TASK BRIEF: Look through the data below and show every line that includes "architecture".

^^^^^^^^

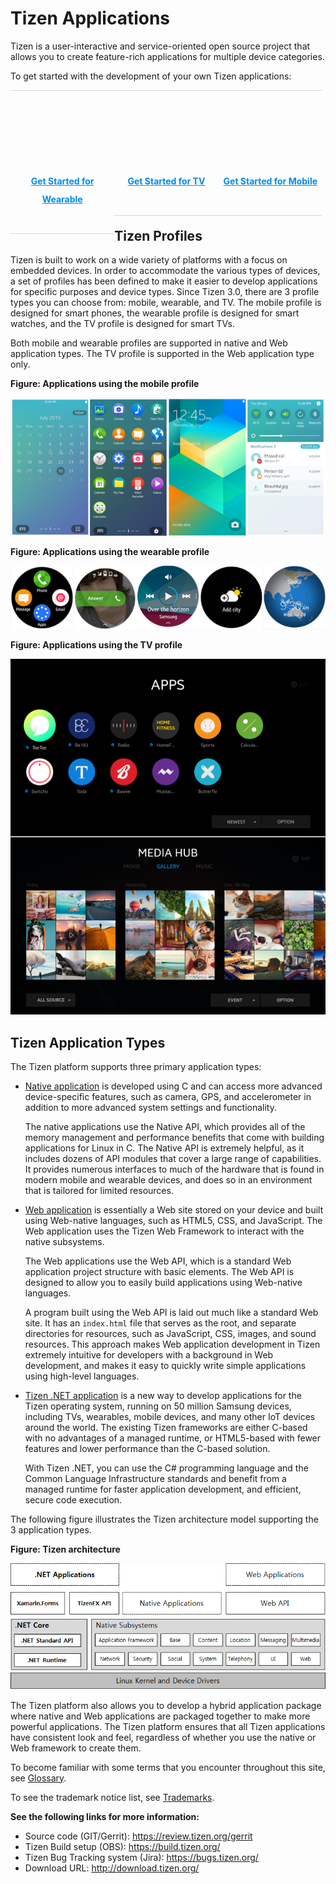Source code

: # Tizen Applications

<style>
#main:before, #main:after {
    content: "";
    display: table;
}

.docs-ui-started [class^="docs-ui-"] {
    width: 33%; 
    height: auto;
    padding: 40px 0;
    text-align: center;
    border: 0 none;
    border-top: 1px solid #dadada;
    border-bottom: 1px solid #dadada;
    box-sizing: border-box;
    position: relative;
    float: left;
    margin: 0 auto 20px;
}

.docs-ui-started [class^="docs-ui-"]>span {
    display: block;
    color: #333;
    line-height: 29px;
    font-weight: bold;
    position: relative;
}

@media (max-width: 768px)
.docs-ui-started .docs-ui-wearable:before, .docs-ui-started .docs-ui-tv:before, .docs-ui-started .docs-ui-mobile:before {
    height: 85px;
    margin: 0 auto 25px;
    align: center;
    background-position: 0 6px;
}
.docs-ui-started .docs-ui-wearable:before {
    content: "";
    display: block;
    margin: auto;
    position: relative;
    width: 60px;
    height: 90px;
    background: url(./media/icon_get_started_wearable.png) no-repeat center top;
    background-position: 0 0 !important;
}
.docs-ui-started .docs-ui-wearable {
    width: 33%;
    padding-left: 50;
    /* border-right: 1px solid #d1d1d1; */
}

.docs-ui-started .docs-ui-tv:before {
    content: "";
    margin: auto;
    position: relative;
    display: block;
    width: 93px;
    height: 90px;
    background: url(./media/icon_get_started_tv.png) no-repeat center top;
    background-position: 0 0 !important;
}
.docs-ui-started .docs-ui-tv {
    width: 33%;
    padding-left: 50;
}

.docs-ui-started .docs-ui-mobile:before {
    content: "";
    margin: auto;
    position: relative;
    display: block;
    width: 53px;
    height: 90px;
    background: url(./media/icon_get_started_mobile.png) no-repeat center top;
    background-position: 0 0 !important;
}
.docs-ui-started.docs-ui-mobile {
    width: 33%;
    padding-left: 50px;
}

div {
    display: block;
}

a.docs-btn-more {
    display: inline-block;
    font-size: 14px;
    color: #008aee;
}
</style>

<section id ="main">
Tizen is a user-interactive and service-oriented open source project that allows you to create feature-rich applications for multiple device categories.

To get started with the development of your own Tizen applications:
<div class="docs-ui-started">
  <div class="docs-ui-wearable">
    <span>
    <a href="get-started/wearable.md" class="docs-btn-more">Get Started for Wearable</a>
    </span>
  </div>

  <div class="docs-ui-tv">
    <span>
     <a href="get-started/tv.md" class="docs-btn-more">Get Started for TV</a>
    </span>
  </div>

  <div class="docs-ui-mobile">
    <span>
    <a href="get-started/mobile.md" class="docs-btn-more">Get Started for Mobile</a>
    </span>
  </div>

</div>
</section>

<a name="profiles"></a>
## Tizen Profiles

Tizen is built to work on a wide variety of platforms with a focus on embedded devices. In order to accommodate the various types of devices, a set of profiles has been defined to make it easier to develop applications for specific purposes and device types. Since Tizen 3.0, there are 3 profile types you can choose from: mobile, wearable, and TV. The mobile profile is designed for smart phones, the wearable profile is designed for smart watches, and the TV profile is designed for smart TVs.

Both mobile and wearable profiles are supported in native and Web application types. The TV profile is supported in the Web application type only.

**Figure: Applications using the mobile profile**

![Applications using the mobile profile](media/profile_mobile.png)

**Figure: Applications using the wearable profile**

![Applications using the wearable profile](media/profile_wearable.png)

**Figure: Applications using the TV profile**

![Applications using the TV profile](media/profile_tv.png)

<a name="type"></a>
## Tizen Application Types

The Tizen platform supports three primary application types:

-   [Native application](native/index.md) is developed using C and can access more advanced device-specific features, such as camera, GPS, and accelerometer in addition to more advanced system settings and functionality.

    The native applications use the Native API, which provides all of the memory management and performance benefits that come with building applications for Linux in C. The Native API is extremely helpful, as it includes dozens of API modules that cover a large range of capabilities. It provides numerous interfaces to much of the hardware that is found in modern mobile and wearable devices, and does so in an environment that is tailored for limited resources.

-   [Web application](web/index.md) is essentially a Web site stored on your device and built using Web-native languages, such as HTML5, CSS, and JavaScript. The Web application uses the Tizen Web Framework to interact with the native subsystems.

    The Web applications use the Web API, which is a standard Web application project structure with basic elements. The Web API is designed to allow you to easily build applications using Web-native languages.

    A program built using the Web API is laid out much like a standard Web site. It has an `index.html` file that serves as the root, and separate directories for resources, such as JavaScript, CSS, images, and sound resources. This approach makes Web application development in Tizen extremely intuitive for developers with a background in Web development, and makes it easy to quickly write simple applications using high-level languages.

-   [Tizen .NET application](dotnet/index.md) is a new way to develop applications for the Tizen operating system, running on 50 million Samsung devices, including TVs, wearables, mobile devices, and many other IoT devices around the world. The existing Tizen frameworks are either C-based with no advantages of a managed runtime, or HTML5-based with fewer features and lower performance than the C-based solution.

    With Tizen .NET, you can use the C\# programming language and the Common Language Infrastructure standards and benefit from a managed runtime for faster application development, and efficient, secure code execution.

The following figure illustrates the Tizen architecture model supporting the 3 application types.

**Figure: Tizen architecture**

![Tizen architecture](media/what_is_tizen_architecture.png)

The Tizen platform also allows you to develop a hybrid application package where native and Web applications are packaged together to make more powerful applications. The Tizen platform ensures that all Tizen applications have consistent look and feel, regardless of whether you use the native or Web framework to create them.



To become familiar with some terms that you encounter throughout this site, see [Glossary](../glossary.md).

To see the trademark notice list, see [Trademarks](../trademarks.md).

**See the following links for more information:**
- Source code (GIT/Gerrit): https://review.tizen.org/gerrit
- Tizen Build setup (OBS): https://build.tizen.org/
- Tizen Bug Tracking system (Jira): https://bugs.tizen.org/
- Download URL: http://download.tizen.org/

^^^^^^^^

RESULT OF THIS TASK:
The following figure illustrates the Tizen architecture model supporting the 3 application types.
**Figure: Tizen architecture**
![Tizen architecture](media/what_is_tizen_architecture.png)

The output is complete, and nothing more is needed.